- **What to work on**: In full and without alteration, print the records below, minus any images.

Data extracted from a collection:

******

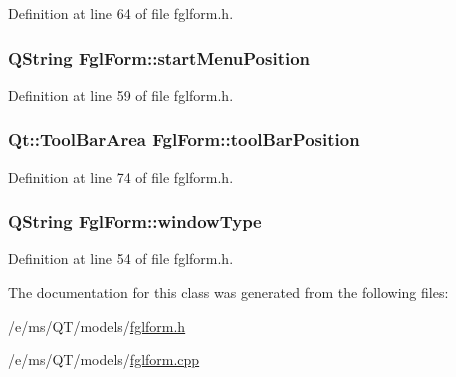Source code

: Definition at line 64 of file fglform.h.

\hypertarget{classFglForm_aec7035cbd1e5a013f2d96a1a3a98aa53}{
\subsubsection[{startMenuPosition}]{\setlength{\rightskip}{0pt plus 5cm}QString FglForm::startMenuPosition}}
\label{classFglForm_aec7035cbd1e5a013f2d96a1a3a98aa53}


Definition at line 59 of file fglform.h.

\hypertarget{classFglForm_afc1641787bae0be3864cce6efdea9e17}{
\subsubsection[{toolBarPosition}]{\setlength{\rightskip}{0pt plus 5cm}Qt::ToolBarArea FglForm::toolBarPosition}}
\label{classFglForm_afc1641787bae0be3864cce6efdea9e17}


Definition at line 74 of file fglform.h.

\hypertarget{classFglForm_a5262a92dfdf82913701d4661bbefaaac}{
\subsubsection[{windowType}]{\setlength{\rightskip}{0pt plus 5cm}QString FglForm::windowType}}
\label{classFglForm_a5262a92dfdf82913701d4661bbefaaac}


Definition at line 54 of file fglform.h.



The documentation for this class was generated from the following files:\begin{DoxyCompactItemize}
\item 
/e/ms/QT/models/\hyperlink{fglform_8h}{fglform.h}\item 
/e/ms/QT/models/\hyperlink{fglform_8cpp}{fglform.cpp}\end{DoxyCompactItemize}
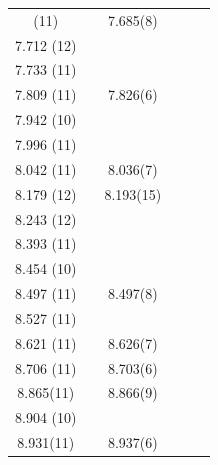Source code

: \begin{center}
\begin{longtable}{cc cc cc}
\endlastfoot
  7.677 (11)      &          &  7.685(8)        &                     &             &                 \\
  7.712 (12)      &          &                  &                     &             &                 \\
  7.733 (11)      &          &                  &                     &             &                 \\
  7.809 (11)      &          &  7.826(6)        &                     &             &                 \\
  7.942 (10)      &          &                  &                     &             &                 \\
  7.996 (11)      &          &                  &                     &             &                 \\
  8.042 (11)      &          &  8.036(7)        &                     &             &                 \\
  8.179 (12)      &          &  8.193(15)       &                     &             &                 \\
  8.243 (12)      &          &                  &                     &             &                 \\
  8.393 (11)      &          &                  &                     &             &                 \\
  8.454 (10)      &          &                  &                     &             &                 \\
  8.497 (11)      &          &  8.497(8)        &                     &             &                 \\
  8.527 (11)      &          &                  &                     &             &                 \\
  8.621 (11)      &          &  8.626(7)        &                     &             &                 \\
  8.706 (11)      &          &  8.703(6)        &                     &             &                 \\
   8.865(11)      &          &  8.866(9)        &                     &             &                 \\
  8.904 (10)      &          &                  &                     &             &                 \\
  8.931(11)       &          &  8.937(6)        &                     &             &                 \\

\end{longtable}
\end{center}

******

- **Your response**:
Source code

: Definition at line 64 of file fglform.h.

\hypertarget{classFglForm_aec7035cbd1e5a013f2d96a1a3a98aa53}{
\subsubsection[{startMenuPosition}]{\setlength{\rightskip}{0pt plus 5cm}QString FglForm::startMenuPosition}}
\label{classFglForm_aec7035cbd1e5a013f2d96a1a3a98aa53}


Definition at line 59 of file fglform.h.

\hypertarget{classFglForm_afc1641787bae0be3864cce6efdea9e17}{
\subsubsection[{toolBarPosition}]{\setlength{\rightskip}{0pt plus 5cm}Qt::ToolBarArea FglForm::toolBarPosition}}
\label{classFglForm_afc1641787bae0be3864cce6efdea9e17}


Definition at line 74 of file fglform.h.

\hypertarget{classFglForm_a5262a92dfdf82913701d4661bbefaaac}{
\subsubsection[{windowType}]{\setlength{\rightskip}{0pt plus 5cm}QString FglForm::windowType}}
\label{classFglForm_a5262a92dfdf82913701d4661bbefaaac}


Definition at line 54 of file fglform.h.



The documentation for this class was generated from the following files:\begin{DoxyCompactItemize}
\item 
/e/ms/QT/models/\hyperlink{fglform_8h}{fglform.h}\item 
/e/ms/QT/models/\hyperlink{fglform_8cpp}{fglform.cpp}\end{DoxyCompactItemize}
Source code

: \begin{center}
\begin{longtable}{cc cc cc}
\endlastfoot
  7.677 (11)      &          &  7.685(8)        &                     &             &                 \\
  7.712 (12)      &          &                  &                     &             &                 \\
  7.733 (11)      &          &                  &                     &             &                 \\
  7.809 (11)      &          &  7.826(6)        &                     &             &                 \\
  7.942 (10)      &          &                  &                     &             &                 \\
  7.996 (11)      &          &                  &                     &             &                 \\
  8.042 (11)      &          &  8.036(7)        &                     &             &                 \\
  8.179 (12)      &          &  8.193(15)       &                     &             &                 \\
  8.243 (12)      &          &                  &                     &             &                 \\
  8.393 (11)      &          &                  &                     &             &                 \\
  8.454 (10)      &          &                  &                     &             &                 \\
  8.497 (11)      &          &  8.497(8)        &                     &             &                 \\
  8.527 (11)      &          &                  &                     &             &                 \\
  8.621 (11)      &          &  8.626(7)        &                     &             &                 \\
  8.706 (11)      &          &  8.703(6)        &                     &             &                 \\
   8.865(11)      &          &  8.866(9)        &                     &             &                 \\
  8.904 (10)      &          &                  &                     &             &                 \\
  8.931(11)       &          &  8.937(6)        &                     &             &                 \\

\end{longtable}
\end{center}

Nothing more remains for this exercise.